WORK ITEM:
Exactly as they appear below, repeat the lines from the one with "All notable changes" through the one with "- Load /static", and no others.

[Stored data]
:::::

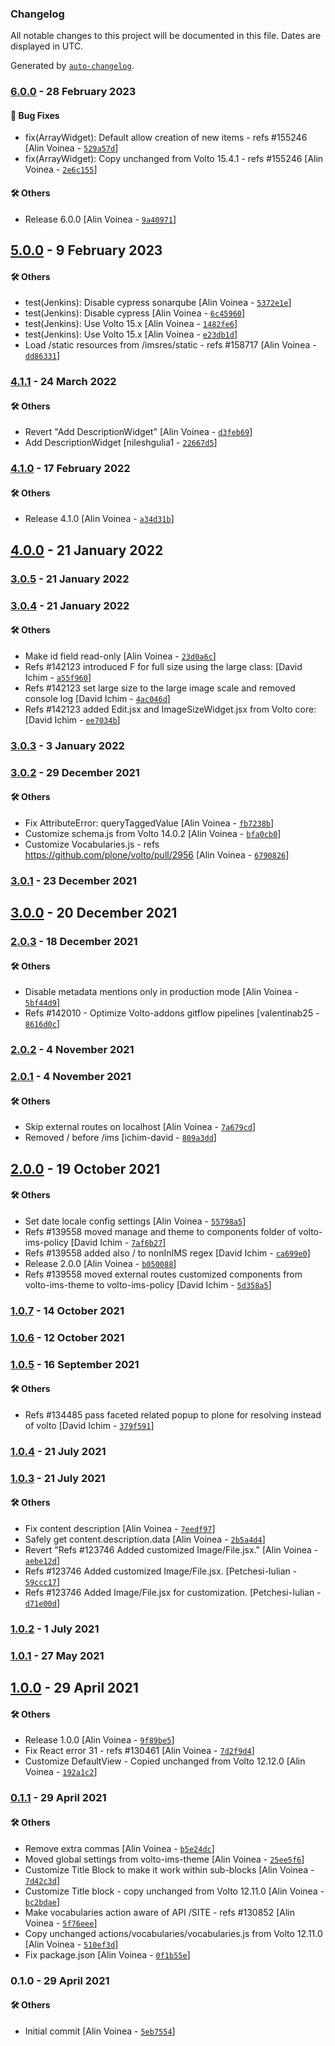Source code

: ### Changelog

All notable changes to this project will be documented in this file. Dates are displayed in UTC.

Generated by [`auto-changelog`](https://github.com/CookPete/auto-changelog).

### [6.0.0](https://github.com/eea/volto-ims-policy/compare/5.0.0...6.0.0) - 28 February 2023

#### :bug: Bug Fixes

- fix(ArrayWidget): Default allow creation of new items - refs #155246 [Alin Voinea - [`529a57d`](https://github.com/eea/volto-ims-policy/commit/529a57d8fba82cfac2ed2428e5b9df8688eaa10d)]
- fix(ArrayWidget): Copy unchanged from Volto 15.4.1 - refs #155246 [Alin Voinea - [`2e6c155`](https://github.com/eea/volto-ims-policy/commit/2e6c155dcde6c3f04887123eb432217e2b5a2b4e)]

#### :hammer_and_wrench: Others

- Release 6.0.0 [Alin Voinea - [`9a40971`](https://github.com/eea/volto-ims-policy/commit/9a409717379dbede4e6b59d6933a1715abd05e81)]
## [5.0.0](https://github.com/eea/volto-ims-policy/compare/4.1.1...5.0.0) - 9 February 2023

#### :hammer_and_wrench: Others

- test(Jenkins): Disable cypress sonarqube [Alin Voinea - [`5372e1e`](https://github.com/eea/volto-ims-policy/commit/5372e1e4e711de9f2ddf38def6aa5b421c8b7afd)]
- test(Jenkins): Disable cypress [Alin Voinea - [`6c45960`](https://github.com/eea/volto-ims-policy/commit/6c45960f7c0d33d288bbffb828beb66b2724f4ea)]
- test(Jenkins): Use Volto 15.x [Alin Voinea - [`1482fe6`](https://github.com/eea/volto-ims-policy/commit/1482fe6dd01bf5a914b7c9ffe38566ce475d7950)]
- test(Jenkins): Use Volto 15.x [Alin Voinea - [`e23db1d`](https://github.com/eea/volto-ims-policy/commit/e23db1dde11812d09ecddc0cc09020d50d3ae54c)]
- Load /static resources from /imsres/static - refs #158717 [Alin Voinea - [`dd86331`](https://github.com/eea/volto-ims-policy/commit/dd86331ce0c6629543d458c73e5b09175b0d6929)]
### [4.1.1](https://github.com/eea/volto-ims-policy/compare/4.1.0...4.1.1) - 24 March 2022

#### :hammer_and_wrench: Others

- Revert "Add DescriptionWidget" [Alin Voinea - [`d3feb69`](https://github.com/eea/volto-ims-policy/commit/d3feb693e08ea71d9d326cf9c9277281520e366c)]
- Add DescriptionWidget [nileshgulia1 - [`22667d5`](https://github.com/eea/volto-ims-policy/commit/22667d50bca446599f345d4a1b1c4dd30c8a9b87)]
### [4.1.0](https://github.com/eea/volto-ims-policy/compare/4.0.0...4.1.0) - 17 February 2022

#### :hammer_and_wrench: Others

- Release 4.1.0 [Alin Voinea - [`a34d31b`](https://github.com/eea/volto-ims-policy/commit/a34d31b18c8c26eadb65a9752b9d9e2b377ecf56)]
## [4.0.0](https://github.com/eea/volto-ims-policy/compare/3.0.5...4.0.0) - 21 January 2022

### [3.0.5](https://github.com/eea/volto-ims-policy/compare/3.0.4...3.0.5) - 21 January 2022

### [3.0.4](https://github.com/eea/volto-ims-policy/compare/3.0.3...3.0.4) - 21 January 2022

#### :hammer_and_wrench: Others

- Make id field read-only [Alin Voinea - [`23d0a6c`](https://github.com/eea/volto-ims-policy/commit/23d0a6c377093b33d82c6b31bcea5e5856ff29d6)]
- Refs #142123 introduced F for full size using the large class: [David Ichim - [`a55f960`](https://github.com/eea/volto-ims-policy/commit/a55f960b34b444520f7483660c6606da31b54f15)]
- Refs #142123 set large size to the large image scale and removed console log [David Ichim - [`4ac046d`](https://github.com/eea/volto-ims-policy/commit/4ac046d8b4abb7faaa988ee51ee567aa868185a9)]
- Refs #142123 added Edit.jsx and ImageSizeWidget.jsx from Volto core: [David Ichim - [`ee7034b`](https://github.com/eea/volto-ims-policy/commit/ee7034b5bd5adf0b2eb86029a4ed15ee971269c3)]
### [3.0.3](https://github.com/eea/volto-ims-policy/compare/3.0.2...3.0.3) - 3 January 2022

### [3.0.2](https://github.com/eea/volto-ims-policy/compare/3.0.1...3.0.2) - 29 December 2021

#### :hammer_and_wrench: Others

- Fix AttributeError: queryTaggedValue [Alin Voinea - [`fb7238b`](https://github.com/eea/volto-ims-policy/commit/fb7238bb5135b340b0adb48ef75352878e82776c)]
- Customize schema.js from Volto 14.0.2 [Alin Voinea - [`bfa0cb0`](https://github.com/eea/volto-ims-policy/commit/bfa0cb05646c599eb77577ed46c18abc4a190739)]
- Customize Vocabularies.js - refs https://github.com/plone/volto/pull/2956 [Alin Voinea - [`6790826`](https://github.com/eea/volto-ims-policy/commit/6790826e3b3e97f879d2f1bd79d55b1042aa2225)]
### [3.0.1](https://github.com/eea/volto-ims-policy/compare/3.0.0...3.0.1) - 23 December 2021

## [3.0.0](https://github.com/eea/volto-ims-policy/compare/2.0.3...3.0.0) - 20 December 2021

### [2.0.3](https://github.com/eea/volto-ims-policy/compare/2.0.2...2.0.3) - 18 December 2021

#### :hammer_and_wrench: Others

- Disable metadata mentions only in production mode [Alin Voinea - [`5bf44d9`](https://github.com/eea/volto-ims-policy/commit/5bf44d9c65c87a77835a416b6a18c62ca43413dc)]
- Refs #142010 - Optimize Volto-addons gitflow pipelines [valentinab25 - [`8616d0c`](https://github.com/eea/volto-ims-policy/commit/8616d0c8df90ebcc3db1b6a967ae8923b1babc77)]
### [2.0.2](https://github.com/eea/volto-ims-policy/compare/2.0.1...2.0.2) - 4 November 2021

### [2.0.1](https://github.com/eea/volto-ims-policy/compare/2.0.0...2.0.1) - 4 November 2021

#### :hammer_and_wrench: Others

- Skip external routes on localhost [Alin Voinea - [`7a679cd`](https://github.com/eea/volto-ims-policy/commit/7a679cdaba5a3cd4bcf0a828a24da37806d15bff)]
- Removed \/ before /ims [ichim-david - [`809a3dd`](https://github.com/eea/volto-ims-policy/commit/809a3ddc61fe39b6adc5504897f53c292f4cf065)]
## [2.0.0](https://github.com/eea/volto-ims-policy/compare/1.0.7...2.0.0) - 19 October 2021

#### :hammer_and_wrench: Others

- Set date locale config settings [Alin Voinea - [`55798a5`](https://github.com/eea/volto-ims-policy/commit/55798a5f76149731096be14d05a4f45df4e6a029)]
- Refs #139558 moved manage and theme to components folder of volto-ims-policy [David Ichim - [`7af6b27`](https://github.com/eea/volto-ims-policy/commit/7af6b2741650efca65c9089523ad6a5044c6f592)]
- Refs #139558 added also / to nonInIMS regex [David Ichim - [`ca699e0`](https://github.com/eea/volto-ims-policy/commit/ca699e00425d033c4ce14cb5e760a870bdbc116b)]
- Release 2.0.0 [Alin Voinea - [`b050088`](https://github.com/eea/volto-ims-policy/commit/b050088cd857121077d7d62e25b61a2b1c09ce45)]
- Refs #139558 moved external routes customized components from volto-ims-theme to volto-ims-policy [David Ichim - [`5d358a5`](https://github.com/eea/volto-ims-policy/commit/5d358a50e3bc8c5a03142c083b8898e4a39130f6)]
### [1.0.7](https://github.com/eea/volto-ims-policy/compare/1.0.6...1.0.7) - 14 October 2021

### [1.0.6](https://github.com/eea/volto-ims-policy/compare/1.0.5...1.0.6) - 12 October 2021

### [1.0.5](https://github.com/eea/volto-ims-policy/compare/1.0.4...1.0.5) - 16 September 2021

#### :hammer_and_wrench: Others

- Refs #134485 pass faceted related popup to plone for resolving instead of volto [David Ichim - [`379f591`](https://github.com/eea/volto-ims-policy/commit/379f591a96aa176204a3fe25a16414051ba4d9de)]
### [1.0.4](https://github.com/eea/volto-ims-policy/compare/1.0.3...1.0.4) - 21 July 2021

### [1.0.3](https://github.com/eea/volto-ims-policy/compare/1.0.2...1.0.3) - 21 July 2021

#### :hammer_and_wrench: Others

- Fix content description [Alin Voinea - [`7eedf97`](https://github.com/eea/volto-ims-policy/commit/7eedf9745bd0fe5f29dfd70abf0c87e821209bbe)]
- Safely get content.description.data [Alin Voinea - [`2b5a4d4`](https://github.com/eea/volto-ims-policy/commit/2b5a4d48b0985c094c8d4a64e529b906e87fcf49)]
- Revert "Refs #123746 Added customized Image/File.jsx." [Alin Voinea - [`aebe12d`](https://github.com/eea/volto-ims-policy/commit/aebe12d052b7548fef3efcea929220327e9e2b42)]
- Refs #123746 Added customized Image/File.jsx. [Petchesi-Iulian - [`59ccc17`](https://github.com/eea/volto-ims-policy/commit/59ccc172617b2c73e940801ddf584f4575f12ca3)]
- Refs #123746 Added Image/File.jsx for customization. [Petchesi-Iulian - [`d71e00d`](https://github.com/eea/volto-ims-policy/commit/d71e00de7af548cc81e5466a6cb93de01de32d94)]
### [1.0.2](https://github.com/eea/volto-ims-policy/compare/1.0.1...1.0.2) - 1 July 2021

### [1.0.1](https://github.com/eea/volto-ims-policy/compare/1.0.0...1.0.1) - 27 May 2021

## [1.0.0](https://github.com/eea/volto-ims-policy/compare/0.1.1...1.0.0) - 29 April 2021

#### :hammer_and_wrench: Others

- Release 1.0.0 [Alin Voinea - [`9f89be5`](https://github.com/eea/volto-ims-policy/commit/9f89be54dfe928eb42759b37cb724b7eb0b1197c)]
- Fix React error 31 - refs #130461 [Alin Voinea - [`7d2f9d4`](https://github.com/eea/volto-ims-policy/commit/7d2f9d43a333b285d4f4f9781be125ff55dea7be)]
- Customize DefaultView - Copied unchanged from Volto 12.12.0 [Alin Voinea - [`192a1c2`](https://github.com/eea/volto-ims-policy/commit/192a1c2d79b8efc0efabb469c1bcadbf5949e5eb)]
### [0.1.1](https://github.com/eea/volto-ims-policy/compare/0.1.0...0.1.1) - 29 April 2021

#### :hammer_and_wrench: Others

- Remove extra commas [Alin Voinea - [`b5e24dc`](https://github.com/eea/volto-ims-policy/commit/b5e24dcf70fdea3f89924fc5f7e9c464024bf8b4)]
- Moved global settings from volto-ims-theme [Alin Voinea - [`25ee5f6`](https://github.com/eea/volto-ims-policy/commit/25ee5f6dfcf2234a76cf7fc5adbe8e8f85c7d8eb)]
- Customize Title Block to make it work within sub-blocks [Alin Voinea - [`7d42c3d`](https://github.com/eea/volto-ims-policy/commit/7d42c3d5bf17b5dd6796886d4cd082d893796604)]
- Customize Title block - copy unchanged from Volto 12.11.0 [Alin Voinea - [`bc2bdae`](https://github.com/eea/volto-ims-policy/commit/bc2bdae4a55fffe18be508130068ade0874c6d7b)]
- Make vocabularies action aware of API /SITE - refs #130852 [Alin Voinea - [`5f76eee`](https://github.com/eea/volto-ims-policy/commit/5f76eeeb08ae15f9d698be0c6e83d27c78a02576)]
- Copy unchanged actions/vocabularies/vocabularies.js from Volto 12.11.0 [Alin Voinea - [`510ef3d`](https://github.com/eea/volto-ims-policy/commit/510ef3db97d16fa8430f42dae6fc4e16f98884b7)]
- Fix package.json [Alin Voinea - [`0f1b55e`](https://github.com/eea/volto-ims-policy/commit/0f1b55ef11874c2086cd24eb63c783bcd720da3c)]
### 0.1.0 - 29 April 2021

#### :hammer_and_wrench: Others

- Initial commit [Alin Voinea - [`5eb7554`](https://github.com/eea/volto-ims-policy/commit/5eb7554636873d77b90fbcee5bfe52eb44780a9e)]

:::::

RESULT:
All notable changes to this project will be documented in this file. Dates are displayed in UTC.

Generated by [`auto-changelog`](https://github.com/CookPete/auto-changelog).

### [6.0.0](https://github.com/eea/volto-ims-policy/compare/5.0.0...6.0.0) - 28 February 2023

#### :bug: Bug Fixes

- fix(ArrayWidget): Default allow creation of new items - refs #155246 [Alin Voinea - [`529a57d`](https://github.com/eea/volto-ims-policy/commit/529a57d8fba82cfac2ed2428e5b9df8688eaa10d)]
- fix(ArrayWidget): Copy unchanged from Volto 15.4.1 - refs #155246 [Alin Voinea - [`2e6c155`](https://github.com/eea/volto-ims-policy/commit/2e6c155dcde6c3f04887123eb432217e2b5a2b4e)]

#### :hammer_and_wrench: Others

- Release 6.0.0 [Alin Voinea - [`9a40971`](https://github.com/eea/volto-ims-policy/commit/9a409717379dbede4e6b59d6933a1715abd05e81)]
## [5.0.0](https://github.com/eea/volto-ims-policy/compare/4.1.1...5.0.0) - 9 February 2023

#### :hammer_and_wrench: Others

- test(Jenkins): Disable cypress sonarqube [Alin Voinea - [`5372e1e`](https://github.com/eea/volto-ims-policy/commit/5372e1e4e711de9f2ddf38def6aa5b421c8b7afd)]
- test(Jenkins): Disable cypress [Alin Voinea - [`6c45960`](https://github.com/eea/volto-ims-policy/commit/6c45960f7c0d33d288bbffb828beb66b2724f4ea)]
- test(Jenkins): Use Volto 15.x [Alin Voinea - [`1482fe6`](https://github.com/eea/volto-ims-policy/commit/1482fe6dd01bf5a914b7c9ffe38566ce475d7950)]
- test(Jenkins): Use Volto 15.x [Alin Voinea - [`e23db1d`](https://github.com/eea/volto-ims-policy/commit/e23db1dde11812d09ecddc0cc09020d50d3ae54c)]
- Load /static resources from /imsres/static - refs #158717 [Alin Voinea - [`dd86331`](https://github.com/eea/volto-ims-policy/commit/dd86331ce0c6629543d458c73e5b09175b0d6929)]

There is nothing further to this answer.